Repeat exactly every line that comes at or after the line containing "若当前 CPU 正在执行其他的与被唤醒任务处于不同地址空间或不同特权级的任务时，TAIC", through the end of the entries below.

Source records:
══════════

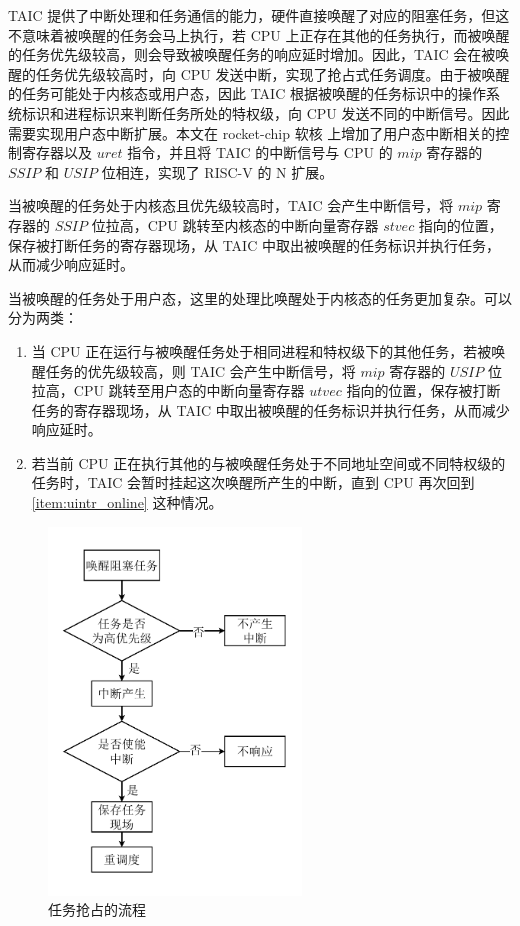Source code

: TAIC 提供了中断处理和任务通信的能力，硬件直接唤醒了对应的阻塞任务，但这不意味着被唤醒的任务会马上执行，若 CPU 上正存在其他的任务执行，而被唤醒的任务优先级较高，则会导致被唤醒任务的响应延时增加。因此，TAIC 会在被唤醒的任务优先级较高时，向 CPU 发送中断，实现了抢占式任务调度。由于被唤醒的任务可能处于内核态或用户态，因此 TAIC 根据被唤醒的任务标识中的操作系统标识和进程标识来判断任务所处的特权级，向 CPU 发送不同的中断信号。因此需要实现用户态中断扩展。本文在 rocket-chip 软核 \cite{rocket-chip} 上增加了用户态中断相关的控制寄存器以及 $uret$ 指令，并且将 TAIC 的中断信号与 CPU 的 $mip$ 寄存器的 $SSIP$ 和 $USIP$ 位相连，实现了 RISC-V 的 N 扩展。

当被唤醒的任务处于内核态且优先级较高时，TAIC 会产生中断信号，将 $mip$ 寄存器的 $SSIP$ 位拉高，CPU 跳转至内核态的中断向量寄存器 $stvec$ 指向的位置，保存被打断任务的寄存器现场，从 TAIC 中取出被唤醒的任务标识并执行任务，从而减少响应延时。

当被唤醒的任务处于用户态，这里的处理比唤醒处于内核态的任务更加复杂。可以分为两类：

\begin{enumerate}
  \item \label{item:uintr_online} 当 CPU 正在运行与被唤醒任务处于相同进程和特权级下的其他任务，若被唤醒任务的优先级较高，则 TAIC 会产生中断信号，将 $mip$ 寄存器的 $USIP$ 位拉高，CPU 跳转至用户态的中断向量寄存器 $utvec$ 指向的位置，保存被打断任务的寄存器现场，从 TAIC 中取出被唤醒的任务标识并执行任务，从而减少响应延时。
  \item 若当前 CPU 正在执行其他的与被唤醒任务处于不同地址空间或不同特权级的任务时，TAIC 会暂时挂起这次唤醒所产生的中断，直到 CPU 再次回到 \ref{item:uintr_online} 这种情况。
\end{enumerate}

\begin{figure}[htbp]
  \centering
  \includegraphics[width=0.6\textwidth]{figures/pdfs/userintr.pdf}
  \caption{任务抢占的流程}
  \label{figure:userintr}
\end{figure}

══════════

Task solution =>
  \item 若当前 CPU 正在执行其他的与被唤醒任务处于不同地址空间或不同特权级的任务时，TAIC 会暂时挂起这次唤醒所产生的中断，直到 CPU 再次回到 \ref{item:uintr_online} 这种情况。
\end{enumerate}

\begin{figure}[htbp]
  \centering
  \includegraphics[width=0.6\textwidth]{figures/pdfs/userintr.pdf}
  \caption{任务抢占的流程}
  \label{figure:userintr}
\end{figure}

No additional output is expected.